PROBLEM STATEMENT:
Leave out the pictures and copy everything else in the entries exactly.

"""

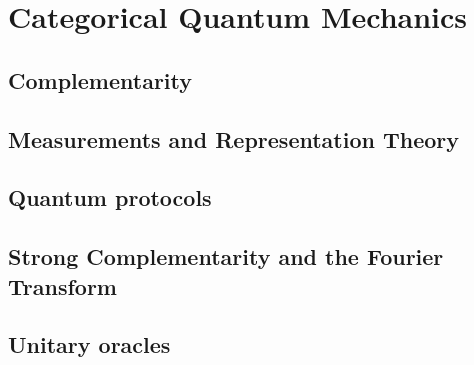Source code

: \chapter{Categorical Quantum Mechanics}

\todo{\chapabstract{}}

\begin{defn}
\end{defn}

\begin{defn}
\end{defn}

\section{Complementarity}
\begin{defn}
\end{defn}

\begin{defn}
\end{defn}

\section{Measurements and Representation Theory}

\section{Quantum protocols}

\section{Strong Complementarity and the Fourier Transform}

\section{Unitary oracles}
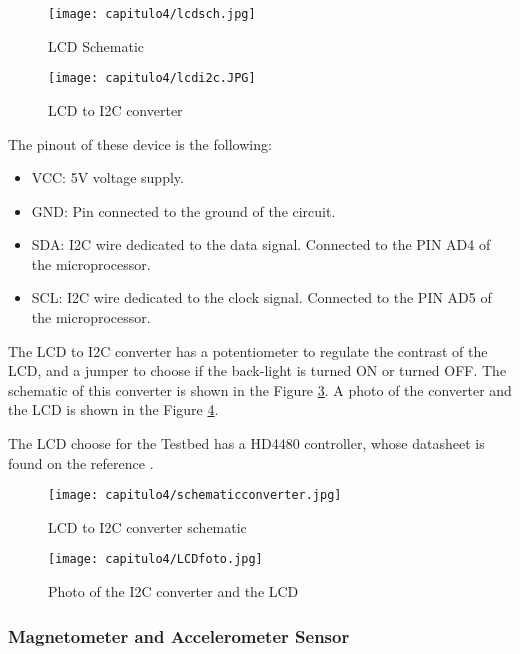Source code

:   
\begin{figure}[H]
	\centering
		\texttt{[image: capitulo4/lcdsch.jpg]}
	\caption{LCD Schematic}
	\label{fig:LCDsch}
\end{figure}

  
\begin{figure}[H]
	\centering
		\texttt{[image: capitulo4/lcdi2c.JPG]}
	\caption{LCD to I2C converter}
	\label{fig:lcdi2c}
\end{figure}

The pinout of these device is the following:
\begin{itemize}
\item VCC: 5V voltage supply.
\item GND: Pin connected to the ground of the circuit. 
\item SDA: I2C wire dedicated to the data signal. Connected to the PIN AD4 of the microprocessor.
\item SCL: I2C wire dedicated to the clock signal. Connected to the PIN AD5 of the microprocessor.
\end{itemize}

The LCD to I2C converter has a potentiometer to regulate the contrast of the LCD, and a jumper to choose if the back-light is turned ON or turned OFF. The schematic of this converter is shown in the Figure \ref{fig:schematicconverter}. A photo of the converter and the LCD is shown in the Figure \ref{fig:LCDphoto}.

The LCD choose for the Testbed has a HD4480 controller, whose datasheet is found on the reference \cite{HD4480}.


  
\begin{figure}[H]
	\centering
		\texttt{[image: capitulo4/schematicconverter.jpg]}
	\caption{LCD to I2C converter schematic \cite{LCDschematic}}
	\label{fig:schematicconverter}
\end{figure}

  
\begin{figure}[H]
	\centering
		\texttt{[image: capitulo4/LCDfoto.jpg]}
	\caption{Photo of the I2C converter and the LCD \cite{LCDphotoref}}
	\label{fig:LCDphoto}
\end{figure}

\subsubsection{Magnetometer and Accelerometer Sensor} \label{sssec:MagAc}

"""

RESPONSE TO THIS TASK:
Source code

: \chapter{Categorical Quantum Mechanics}

\todo{\chapabstract{}}

\begin{defn}
\end{defn}

\begin{defn}
\end{defn}

\section{Complementarity}
\begin{defn}
\end{defn}

\begin{defn}
\end{defn}

\section{Measurements and Representation Theory}

\section{Quantum protocols}

\section{Strong Complementarity and the Fourier Transform}

\section{Unitary oracles}
Source code

:   
\begin{figure}[H]
	\centering
		\texttt{[image: capitulo4/lcdsch.jpg]}
	\caption{LCD Schematic}
	\label{fig:LCDsch}
\end{figure}

  
\begin{figure}[H]
	\centering
		\texttt{[image: capitulo4/lcdi2c.JPG]}
	\caption{LCD to I2C converter}
	\label{fig:lcdi2c}
\end{figure}

The pinout of these device is the following:
\begin{itemize}
\item VCC: 5V voltage supply.
\item GND: Pin connected to the ground of the circuit. 
\item SDA: I2C wire dedicated to the data signal. Connected to the PIN AD4 of the microprocessor.
\item SCL: I2C wire dedicated to the clock signal. Connected to the PIN AD5 of the microprocessor.
\end{itemize}

The LCD to I2C converter has a potentiometer to regulate the contrast of the LCD, and a jumper to choose if the back-light is turned ON or turned OFF. The schematic of this converter is shown in the Figure \ref{fig:schematicconverter}. A photo of the converter and the LCD is shown in the Figure \ref{fig:LCDphoto}.

The LCD choose for the Testbed has a HD4480 controller, whose datasheet is found on the reference \cite{HD4480}.


  
\begin{figure}[H]
	\centering
		\texttt{[image: capitulo4/schematicconverter.jpg]}
	\caption{LCD to I2C converter schematic \cite{LCDschematic}}
	\label{fig:schematicconverter}
\end{figure}

  
\begin{figure}[H]
	\centering
		\texttt{[image: capitulo4/LCDfoto.jpg]}
	\caption{Photo of the I2C converter and the LCD \cite{LCDphotoref}}
	\label{fig:LCDphoto}
\end{figure}

\subsubsection{Magnetometer and Accelerometer Sensor} \label{sssec:MagAc}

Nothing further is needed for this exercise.